Pudiera ser también que fuesen ese tipo de gente, tan abundante en nuestros días, que lo somete todo (hasta la religión y la ética) a un catalizador político que condiciona todas las dimensiones de su vida: sin duda, el modus vivendi más mediocre que se pueda concebir, desierto de ideas propias pero consolado por la patética máxima de que "todo es política", dotado de catecismos volátiles y con la única certeza de que cualquier vehículo de expresión queda reducido a una herramienta de propaganda. Más allá de la obviedad de los medios de comunicación o la propia cultura, la religión puede ser un recurso tan bueno como otro cualquiera para perfundir una ideología, ya que de momento no han conseguido reducir las creencias a meras aficiones privadas.
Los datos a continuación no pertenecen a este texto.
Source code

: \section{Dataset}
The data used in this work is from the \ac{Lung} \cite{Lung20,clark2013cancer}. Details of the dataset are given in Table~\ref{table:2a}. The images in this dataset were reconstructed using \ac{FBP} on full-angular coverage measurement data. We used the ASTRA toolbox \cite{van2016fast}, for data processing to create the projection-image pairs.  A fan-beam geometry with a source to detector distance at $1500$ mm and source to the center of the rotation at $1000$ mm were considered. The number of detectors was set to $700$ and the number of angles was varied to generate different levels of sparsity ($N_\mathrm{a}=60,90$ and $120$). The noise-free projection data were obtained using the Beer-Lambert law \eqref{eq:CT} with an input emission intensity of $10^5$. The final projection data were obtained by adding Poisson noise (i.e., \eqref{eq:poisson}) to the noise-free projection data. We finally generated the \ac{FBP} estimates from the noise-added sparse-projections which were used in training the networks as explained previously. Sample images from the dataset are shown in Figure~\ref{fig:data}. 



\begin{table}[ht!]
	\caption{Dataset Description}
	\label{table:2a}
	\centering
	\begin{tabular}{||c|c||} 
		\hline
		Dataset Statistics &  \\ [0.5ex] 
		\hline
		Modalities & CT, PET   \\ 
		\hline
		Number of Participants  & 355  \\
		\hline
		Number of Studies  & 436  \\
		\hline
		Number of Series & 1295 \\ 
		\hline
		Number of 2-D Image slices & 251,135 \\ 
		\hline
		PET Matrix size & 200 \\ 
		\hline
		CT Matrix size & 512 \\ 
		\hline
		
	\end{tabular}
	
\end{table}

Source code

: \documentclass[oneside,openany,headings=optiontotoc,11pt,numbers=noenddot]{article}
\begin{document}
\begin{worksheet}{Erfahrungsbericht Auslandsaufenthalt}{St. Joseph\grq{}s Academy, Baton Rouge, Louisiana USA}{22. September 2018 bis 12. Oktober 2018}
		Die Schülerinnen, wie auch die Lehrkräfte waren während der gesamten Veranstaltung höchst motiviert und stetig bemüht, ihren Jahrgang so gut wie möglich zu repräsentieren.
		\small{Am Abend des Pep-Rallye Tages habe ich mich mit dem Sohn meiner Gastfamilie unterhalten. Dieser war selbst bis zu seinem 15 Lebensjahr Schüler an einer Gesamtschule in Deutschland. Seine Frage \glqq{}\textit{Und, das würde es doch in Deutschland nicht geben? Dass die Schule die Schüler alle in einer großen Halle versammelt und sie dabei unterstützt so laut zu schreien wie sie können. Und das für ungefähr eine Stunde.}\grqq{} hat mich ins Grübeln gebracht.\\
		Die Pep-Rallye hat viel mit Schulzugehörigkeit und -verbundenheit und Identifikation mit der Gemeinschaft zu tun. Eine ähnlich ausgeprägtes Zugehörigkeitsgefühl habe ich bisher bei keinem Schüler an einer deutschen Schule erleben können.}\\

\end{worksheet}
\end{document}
A todo esto me gusta a mí llamarlo "síndrome de Fortunata", pues la popular e irredenta tarasca galdosiana porfiaba en justificar la conducta ruin (que en el fondo despreciaba) con su idea acerca de los derechos naturales que fantaseaba tener sobre el rufián Juanito Santa Cruz, que la situaban por encima de las leyes divinas y humanas. Las modernas filosofías de cagadero defienden esto mismo: el derecho individual a tener una idea más allá de la libertad de expresión y conciencia; entendiendo como tal la inteligibilidad legal de cualquier mamarrachada, que demanda para sí no solo el respeto, sino también la subordinación a su cosmogonía de todas las vidas ajenas... Y como las cosmovisiones son tantas y tan variadas, la única manera de absorberlas todas es disolver la sociedad en la putrefacción del relativismo; superstición que defiende hacer todo cuestionable e invita a retorcer la moral por puro pasatiempo, síntoma inequívoco de decadencia y ocaso de una sociedad documentado desde los tiempos de Roma. Al cabo, Fortunata era tan simple e ignorante como cualquier desgraciada de las legiones populares en la época, pero hoy día defienden tales tesis (sin que Galdós las reivindicara en la obra) universitarios vestidos y calzados, y aún tecnócratas dirigentes, desmintiendo que tal despropósito tenga un origen espontáneo.
Como ninguna civilización se destruye de manera consciente a sí misma y las vanguardias más torpes de la propaganda plutocrática han aprovechado acontecimientos recientes para cuestionar la necesidad de libertad de expresión en las redes sociales o la validez de la democracia si ganan las elecciones tales o cuales partidos, cuidado si no andarán tramando un golpe de timón para chinizar primero Europa y luego el resto de Occidente, modelo mucho más práctico para el capitalismo salvaje y los políticos con ínfulas de poder incompatibles con las tediosas rotaciones cortoplacistas del parlamentarismo: las posmogilipolleces tienen graves síntomas de agotamiento entre las clases populares de izquierdas, cuyo voto se va perdiendo a pasos agigantados y tiene que repescarse con movimientos híbridos social-conservadores como el llamado rojipardismo hispanoamericano... así que conviene que surja de nuevo quien encarne la verdad, ¿y quién mejor que el Estado para hacerlo?